-- Supplied data follows --
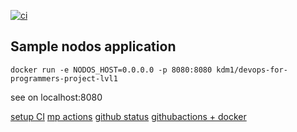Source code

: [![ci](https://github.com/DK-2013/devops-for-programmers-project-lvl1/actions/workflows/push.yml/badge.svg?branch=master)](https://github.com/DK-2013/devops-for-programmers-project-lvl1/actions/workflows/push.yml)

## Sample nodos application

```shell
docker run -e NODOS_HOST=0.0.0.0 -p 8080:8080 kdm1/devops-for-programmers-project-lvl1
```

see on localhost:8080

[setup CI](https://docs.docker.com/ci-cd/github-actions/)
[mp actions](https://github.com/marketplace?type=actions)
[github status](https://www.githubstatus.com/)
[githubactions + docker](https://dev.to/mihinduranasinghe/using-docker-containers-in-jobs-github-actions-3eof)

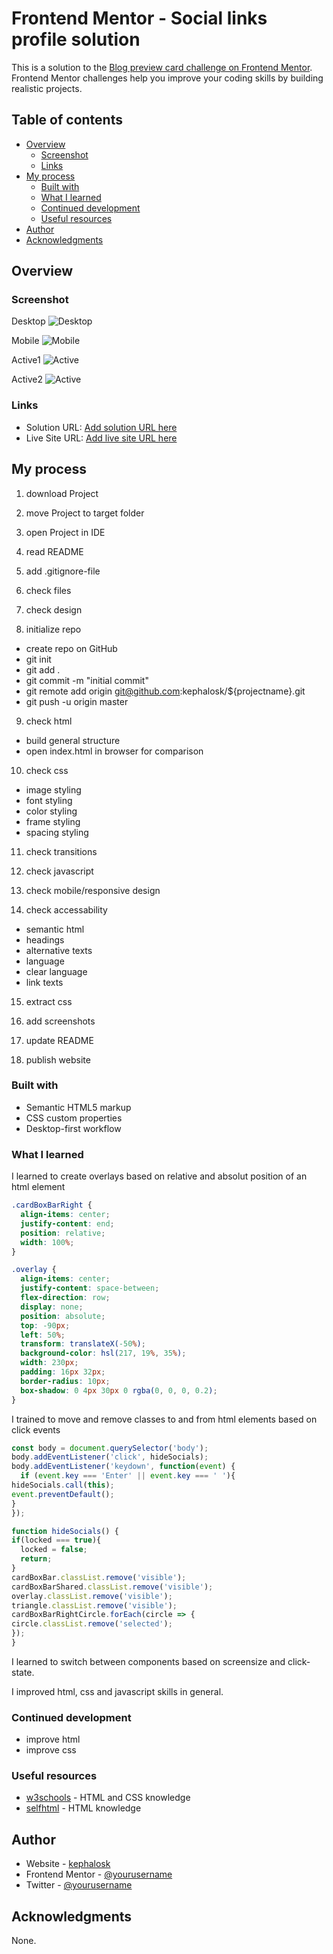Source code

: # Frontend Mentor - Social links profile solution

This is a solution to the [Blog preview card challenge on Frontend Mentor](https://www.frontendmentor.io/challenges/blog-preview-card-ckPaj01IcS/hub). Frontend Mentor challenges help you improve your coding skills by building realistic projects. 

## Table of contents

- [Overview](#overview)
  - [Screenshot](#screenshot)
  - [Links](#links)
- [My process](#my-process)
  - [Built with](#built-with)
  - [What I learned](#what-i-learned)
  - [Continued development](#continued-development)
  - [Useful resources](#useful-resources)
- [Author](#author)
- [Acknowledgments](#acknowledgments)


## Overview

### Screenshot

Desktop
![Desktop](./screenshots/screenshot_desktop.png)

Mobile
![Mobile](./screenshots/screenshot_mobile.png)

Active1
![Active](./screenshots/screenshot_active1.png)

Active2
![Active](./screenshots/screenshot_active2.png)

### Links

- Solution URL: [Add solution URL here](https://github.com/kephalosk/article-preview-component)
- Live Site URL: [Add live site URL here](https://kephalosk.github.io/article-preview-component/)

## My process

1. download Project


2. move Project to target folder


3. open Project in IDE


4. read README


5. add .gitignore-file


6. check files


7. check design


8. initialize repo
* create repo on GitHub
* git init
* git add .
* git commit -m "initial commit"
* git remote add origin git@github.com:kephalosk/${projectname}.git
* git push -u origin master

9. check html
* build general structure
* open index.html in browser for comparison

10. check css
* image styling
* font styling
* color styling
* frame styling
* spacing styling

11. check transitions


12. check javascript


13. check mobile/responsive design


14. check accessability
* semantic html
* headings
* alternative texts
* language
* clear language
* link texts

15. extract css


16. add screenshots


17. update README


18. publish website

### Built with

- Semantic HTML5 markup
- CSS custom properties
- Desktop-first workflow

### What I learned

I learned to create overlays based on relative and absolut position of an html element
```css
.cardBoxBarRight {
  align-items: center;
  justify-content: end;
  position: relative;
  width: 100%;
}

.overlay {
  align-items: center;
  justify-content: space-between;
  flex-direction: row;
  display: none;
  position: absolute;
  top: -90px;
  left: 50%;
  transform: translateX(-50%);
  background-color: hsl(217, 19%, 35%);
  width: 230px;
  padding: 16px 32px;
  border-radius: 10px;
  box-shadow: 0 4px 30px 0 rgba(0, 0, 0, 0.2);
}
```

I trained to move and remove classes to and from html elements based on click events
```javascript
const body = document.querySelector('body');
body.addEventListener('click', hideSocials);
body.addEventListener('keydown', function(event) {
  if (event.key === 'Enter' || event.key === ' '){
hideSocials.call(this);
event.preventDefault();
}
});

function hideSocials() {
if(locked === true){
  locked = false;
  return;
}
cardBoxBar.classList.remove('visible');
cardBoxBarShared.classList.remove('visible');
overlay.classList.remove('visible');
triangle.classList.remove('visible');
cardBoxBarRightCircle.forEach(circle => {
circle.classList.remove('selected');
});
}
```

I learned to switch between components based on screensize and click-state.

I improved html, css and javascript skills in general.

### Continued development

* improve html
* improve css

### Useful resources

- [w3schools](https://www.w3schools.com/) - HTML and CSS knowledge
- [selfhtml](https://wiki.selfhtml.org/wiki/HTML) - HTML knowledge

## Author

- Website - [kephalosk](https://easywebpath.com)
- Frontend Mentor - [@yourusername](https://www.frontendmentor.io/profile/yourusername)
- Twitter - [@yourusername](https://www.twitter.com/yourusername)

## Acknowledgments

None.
-- Supplied data concluded --
-- Supplied data follows --
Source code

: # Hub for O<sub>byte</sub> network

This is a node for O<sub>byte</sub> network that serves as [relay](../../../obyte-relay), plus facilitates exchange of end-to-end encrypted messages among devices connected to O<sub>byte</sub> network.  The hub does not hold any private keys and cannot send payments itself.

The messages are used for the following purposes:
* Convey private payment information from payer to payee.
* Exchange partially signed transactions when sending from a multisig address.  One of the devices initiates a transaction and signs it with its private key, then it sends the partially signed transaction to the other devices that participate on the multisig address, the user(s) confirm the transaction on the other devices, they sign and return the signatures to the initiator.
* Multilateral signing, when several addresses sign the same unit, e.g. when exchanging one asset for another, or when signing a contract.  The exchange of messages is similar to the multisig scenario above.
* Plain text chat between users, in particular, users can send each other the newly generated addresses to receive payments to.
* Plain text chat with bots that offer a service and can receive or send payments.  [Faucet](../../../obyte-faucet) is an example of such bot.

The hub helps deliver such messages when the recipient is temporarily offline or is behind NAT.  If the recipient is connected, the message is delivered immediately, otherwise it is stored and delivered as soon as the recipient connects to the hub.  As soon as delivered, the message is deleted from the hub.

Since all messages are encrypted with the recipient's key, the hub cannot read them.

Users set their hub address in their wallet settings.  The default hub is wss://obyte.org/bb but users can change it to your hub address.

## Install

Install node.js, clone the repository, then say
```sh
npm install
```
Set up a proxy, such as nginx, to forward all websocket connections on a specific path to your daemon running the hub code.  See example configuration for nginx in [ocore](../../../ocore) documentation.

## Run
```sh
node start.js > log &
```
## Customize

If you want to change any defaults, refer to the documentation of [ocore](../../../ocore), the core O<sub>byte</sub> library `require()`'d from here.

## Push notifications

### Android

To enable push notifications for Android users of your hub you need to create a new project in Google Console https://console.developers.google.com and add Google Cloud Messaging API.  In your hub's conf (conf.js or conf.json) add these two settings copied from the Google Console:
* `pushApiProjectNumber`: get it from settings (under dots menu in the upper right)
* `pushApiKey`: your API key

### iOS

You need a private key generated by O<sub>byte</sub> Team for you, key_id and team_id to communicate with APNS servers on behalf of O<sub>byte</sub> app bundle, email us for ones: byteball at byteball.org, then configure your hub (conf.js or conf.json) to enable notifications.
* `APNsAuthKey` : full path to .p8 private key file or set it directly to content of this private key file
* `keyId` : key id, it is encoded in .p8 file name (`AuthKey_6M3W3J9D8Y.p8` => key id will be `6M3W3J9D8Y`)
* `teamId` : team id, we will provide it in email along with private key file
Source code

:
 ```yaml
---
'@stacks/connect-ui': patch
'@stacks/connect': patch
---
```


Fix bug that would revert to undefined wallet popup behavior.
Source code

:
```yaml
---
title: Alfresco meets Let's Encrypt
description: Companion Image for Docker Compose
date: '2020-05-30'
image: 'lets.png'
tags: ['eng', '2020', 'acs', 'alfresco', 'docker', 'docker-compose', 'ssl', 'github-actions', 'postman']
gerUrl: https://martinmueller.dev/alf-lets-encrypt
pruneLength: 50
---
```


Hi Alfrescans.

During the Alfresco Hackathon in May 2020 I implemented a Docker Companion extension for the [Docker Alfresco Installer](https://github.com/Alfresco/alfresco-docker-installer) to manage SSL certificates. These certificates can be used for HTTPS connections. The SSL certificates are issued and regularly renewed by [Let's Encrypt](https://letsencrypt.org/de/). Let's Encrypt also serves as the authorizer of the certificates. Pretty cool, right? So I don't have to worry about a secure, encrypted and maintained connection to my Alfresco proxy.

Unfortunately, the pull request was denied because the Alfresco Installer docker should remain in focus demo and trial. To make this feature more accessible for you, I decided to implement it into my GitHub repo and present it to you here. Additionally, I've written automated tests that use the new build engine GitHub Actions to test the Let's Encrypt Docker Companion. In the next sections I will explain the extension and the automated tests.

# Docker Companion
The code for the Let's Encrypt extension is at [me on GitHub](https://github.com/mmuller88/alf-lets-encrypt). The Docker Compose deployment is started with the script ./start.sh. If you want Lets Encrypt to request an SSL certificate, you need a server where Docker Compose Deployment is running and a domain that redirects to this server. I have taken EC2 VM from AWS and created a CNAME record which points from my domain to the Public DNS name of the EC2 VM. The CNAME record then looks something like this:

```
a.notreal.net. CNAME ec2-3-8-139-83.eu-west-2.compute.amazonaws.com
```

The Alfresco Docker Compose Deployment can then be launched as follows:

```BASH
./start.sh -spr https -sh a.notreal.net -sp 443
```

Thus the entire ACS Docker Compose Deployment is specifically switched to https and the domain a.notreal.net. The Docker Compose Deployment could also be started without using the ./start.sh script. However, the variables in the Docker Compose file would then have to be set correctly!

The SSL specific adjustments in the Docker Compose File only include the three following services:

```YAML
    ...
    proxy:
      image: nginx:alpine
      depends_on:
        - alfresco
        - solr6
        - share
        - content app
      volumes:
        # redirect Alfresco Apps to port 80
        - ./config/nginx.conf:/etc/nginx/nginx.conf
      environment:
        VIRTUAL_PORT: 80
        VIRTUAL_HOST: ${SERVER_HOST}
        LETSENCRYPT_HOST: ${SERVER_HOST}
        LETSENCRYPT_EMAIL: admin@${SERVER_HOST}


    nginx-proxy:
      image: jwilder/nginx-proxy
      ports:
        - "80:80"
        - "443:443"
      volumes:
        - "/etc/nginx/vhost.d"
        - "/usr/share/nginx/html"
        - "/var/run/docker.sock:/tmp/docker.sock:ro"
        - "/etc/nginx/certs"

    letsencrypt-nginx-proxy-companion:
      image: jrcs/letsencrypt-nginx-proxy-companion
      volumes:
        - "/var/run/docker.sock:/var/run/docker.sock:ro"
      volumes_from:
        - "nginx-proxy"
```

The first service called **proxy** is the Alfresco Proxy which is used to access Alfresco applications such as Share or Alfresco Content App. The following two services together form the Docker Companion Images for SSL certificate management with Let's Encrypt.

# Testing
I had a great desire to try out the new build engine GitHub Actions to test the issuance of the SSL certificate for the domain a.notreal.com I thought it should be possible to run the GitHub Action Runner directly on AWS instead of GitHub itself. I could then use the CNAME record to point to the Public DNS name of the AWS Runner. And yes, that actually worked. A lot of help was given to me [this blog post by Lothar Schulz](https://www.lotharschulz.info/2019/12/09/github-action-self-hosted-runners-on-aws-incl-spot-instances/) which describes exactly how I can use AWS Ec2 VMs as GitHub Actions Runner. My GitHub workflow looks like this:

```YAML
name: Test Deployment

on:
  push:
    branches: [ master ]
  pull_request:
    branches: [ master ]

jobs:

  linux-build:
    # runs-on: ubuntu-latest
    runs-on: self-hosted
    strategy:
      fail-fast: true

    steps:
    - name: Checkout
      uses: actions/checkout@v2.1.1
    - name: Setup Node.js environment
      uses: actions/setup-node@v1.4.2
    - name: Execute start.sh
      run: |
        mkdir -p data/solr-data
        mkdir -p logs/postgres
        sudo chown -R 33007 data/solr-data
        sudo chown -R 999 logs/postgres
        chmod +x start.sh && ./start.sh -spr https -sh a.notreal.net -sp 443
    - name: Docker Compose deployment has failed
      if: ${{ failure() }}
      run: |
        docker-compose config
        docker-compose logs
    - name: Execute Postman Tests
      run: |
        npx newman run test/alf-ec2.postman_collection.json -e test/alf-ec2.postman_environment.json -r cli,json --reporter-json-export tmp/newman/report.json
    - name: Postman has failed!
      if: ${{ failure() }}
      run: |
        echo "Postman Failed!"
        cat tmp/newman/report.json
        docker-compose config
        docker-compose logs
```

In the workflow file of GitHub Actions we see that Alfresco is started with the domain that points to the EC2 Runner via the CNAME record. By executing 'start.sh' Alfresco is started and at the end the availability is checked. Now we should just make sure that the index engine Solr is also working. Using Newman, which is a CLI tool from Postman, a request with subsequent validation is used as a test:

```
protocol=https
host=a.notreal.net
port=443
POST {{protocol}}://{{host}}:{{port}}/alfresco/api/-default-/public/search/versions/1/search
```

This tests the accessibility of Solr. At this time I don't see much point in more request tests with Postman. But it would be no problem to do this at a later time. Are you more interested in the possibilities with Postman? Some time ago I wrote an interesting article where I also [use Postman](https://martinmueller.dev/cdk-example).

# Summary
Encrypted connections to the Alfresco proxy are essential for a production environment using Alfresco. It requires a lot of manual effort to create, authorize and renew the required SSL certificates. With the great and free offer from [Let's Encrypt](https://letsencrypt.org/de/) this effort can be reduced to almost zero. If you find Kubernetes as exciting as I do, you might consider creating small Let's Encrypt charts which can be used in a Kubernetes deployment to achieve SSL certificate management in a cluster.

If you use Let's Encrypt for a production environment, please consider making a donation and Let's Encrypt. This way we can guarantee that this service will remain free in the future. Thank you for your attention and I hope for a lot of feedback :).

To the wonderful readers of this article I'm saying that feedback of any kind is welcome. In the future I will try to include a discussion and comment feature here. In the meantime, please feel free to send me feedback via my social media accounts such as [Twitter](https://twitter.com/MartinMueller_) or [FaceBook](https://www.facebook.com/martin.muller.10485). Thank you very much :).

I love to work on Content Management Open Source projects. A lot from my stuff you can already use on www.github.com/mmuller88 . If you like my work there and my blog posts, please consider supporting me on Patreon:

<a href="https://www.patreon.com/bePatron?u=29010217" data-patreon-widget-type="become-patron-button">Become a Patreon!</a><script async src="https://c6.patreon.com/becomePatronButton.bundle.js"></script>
-- Supplied data concluded --
# [Exercise description]
Read the records above. Show each line that has the string "where".

# [Answer box]
The code for the Let's Encrypt extension is at [me on GitHub](https://github.com/mmuller88/alf-lets-encrypt). The Docker Compose deployment is started with the script ./start.sh. If you want Lets Encrypt to request an SSL certificate, you need a server where Docker Compose Deployment is running and a domain that redirects to this server. I have taken EC2 VM from AWS and created a CNAME record which points from my domain to the Public DNS name of the EC2 VM. The CNAME record then looks something like this:
This tests the accessibility of Solr. At this time I don't see much point in more request tests with Postman. But it would be no problem to do this at a later time. Are you more interested in the possibilities with Postman? Some time ago I wrote an interesting article where I also [use Postman](https://martinmueller.dev/cdk-example).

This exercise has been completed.